From the late 1820s, the weavers brought forward three consistent proposals.
First, they proposed a tax on power-looms, to equalize conditions of competition, some part of which might be allocated towards the weavers’ relief. We should not forget that the hand-loom weaver was not only himself assessed for poor-rates, but paid a heavy burden in indirect taxation:
Their labour has been taken from them by the power-loom; their bread is taxed; their malt is taxed; their sugar, their tax, their soap, and almost every other thing they use or consume, is taxed. But the power-loom is not taxed ––
Two other proposals related to the restriction of hours in power-loom factories, and the employment of adult male power-loom weavers. The first of these was a powerful influence leading many hand-loom weavers to give their support to the 10 Hour agitation.
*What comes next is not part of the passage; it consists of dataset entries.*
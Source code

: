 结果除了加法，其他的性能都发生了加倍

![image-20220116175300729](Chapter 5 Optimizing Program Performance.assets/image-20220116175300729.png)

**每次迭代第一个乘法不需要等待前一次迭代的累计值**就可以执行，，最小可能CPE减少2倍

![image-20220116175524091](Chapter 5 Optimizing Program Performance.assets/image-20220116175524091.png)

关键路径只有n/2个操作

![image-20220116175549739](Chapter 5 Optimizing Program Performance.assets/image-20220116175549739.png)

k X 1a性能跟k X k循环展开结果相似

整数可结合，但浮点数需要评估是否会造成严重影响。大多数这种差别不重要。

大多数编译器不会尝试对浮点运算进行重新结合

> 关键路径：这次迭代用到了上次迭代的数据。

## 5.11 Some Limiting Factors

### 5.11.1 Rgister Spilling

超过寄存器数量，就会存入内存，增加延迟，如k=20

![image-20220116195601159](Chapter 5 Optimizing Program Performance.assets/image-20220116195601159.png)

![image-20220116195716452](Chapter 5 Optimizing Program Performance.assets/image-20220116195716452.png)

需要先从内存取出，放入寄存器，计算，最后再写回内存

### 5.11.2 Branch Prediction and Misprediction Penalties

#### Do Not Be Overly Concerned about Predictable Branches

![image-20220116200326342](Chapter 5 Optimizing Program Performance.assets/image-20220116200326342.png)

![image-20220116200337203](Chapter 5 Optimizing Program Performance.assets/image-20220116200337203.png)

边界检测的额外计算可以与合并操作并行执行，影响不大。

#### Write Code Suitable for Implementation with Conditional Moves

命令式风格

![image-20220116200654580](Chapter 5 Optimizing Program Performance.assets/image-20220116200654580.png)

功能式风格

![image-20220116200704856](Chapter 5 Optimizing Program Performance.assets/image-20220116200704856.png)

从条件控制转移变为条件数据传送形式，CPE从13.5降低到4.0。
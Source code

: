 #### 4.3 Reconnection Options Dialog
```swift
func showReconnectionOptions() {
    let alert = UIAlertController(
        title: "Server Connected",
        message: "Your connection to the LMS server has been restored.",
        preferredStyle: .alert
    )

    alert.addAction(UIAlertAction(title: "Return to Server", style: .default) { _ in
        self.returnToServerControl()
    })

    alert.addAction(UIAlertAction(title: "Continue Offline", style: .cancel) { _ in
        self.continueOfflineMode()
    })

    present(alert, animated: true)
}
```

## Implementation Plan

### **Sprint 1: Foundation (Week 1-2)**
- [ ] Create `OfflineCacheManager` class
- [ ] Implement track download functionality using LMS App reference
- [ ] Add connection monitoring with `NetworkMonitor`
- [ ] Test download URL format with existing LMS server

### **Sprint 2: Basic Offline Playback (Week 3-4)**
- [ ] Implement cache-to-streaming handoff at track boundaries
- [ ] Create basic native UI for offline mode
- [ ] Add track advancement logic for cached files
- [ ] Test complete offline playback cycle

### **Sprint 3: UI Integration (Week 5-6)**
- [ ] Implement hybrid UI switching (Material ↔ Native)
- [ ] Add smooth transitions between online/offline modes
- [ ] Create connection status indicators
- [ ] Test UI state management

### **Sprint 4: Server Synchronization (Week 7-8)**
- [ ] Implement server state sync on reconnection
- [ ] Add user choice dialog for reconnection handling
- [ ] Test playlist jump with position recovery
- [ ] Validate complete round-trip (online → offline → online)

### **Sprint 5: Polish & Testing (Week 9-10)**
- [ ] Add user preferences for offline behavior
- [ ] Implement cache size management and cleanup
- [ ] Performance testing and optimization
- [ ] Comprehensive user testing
Heavy weather has been made of this, from the 1830s to the present day, with the men coming under the accusation of ‘sheltering behind the skirts of the women’ or of using the plight of the children as a stalking-horse in their own demand for shorter hours. But, in fact, the aim was openly declared by factory operatives and weavers. It was intrinsic to their alternative model of political economy that shorter hours in the factory should at one and the same time lighten the labour of children, give a shorter working day to the adult operatives, and spread the available work more widely among the hand-workers and unemployed. In the second case, whereas mule-spinning was generally reserved to male operatives, the power-loom more often was attended by women or juveniles. And here we must look further at the reasons for the hand-loom weaver’s opposition to the factory system.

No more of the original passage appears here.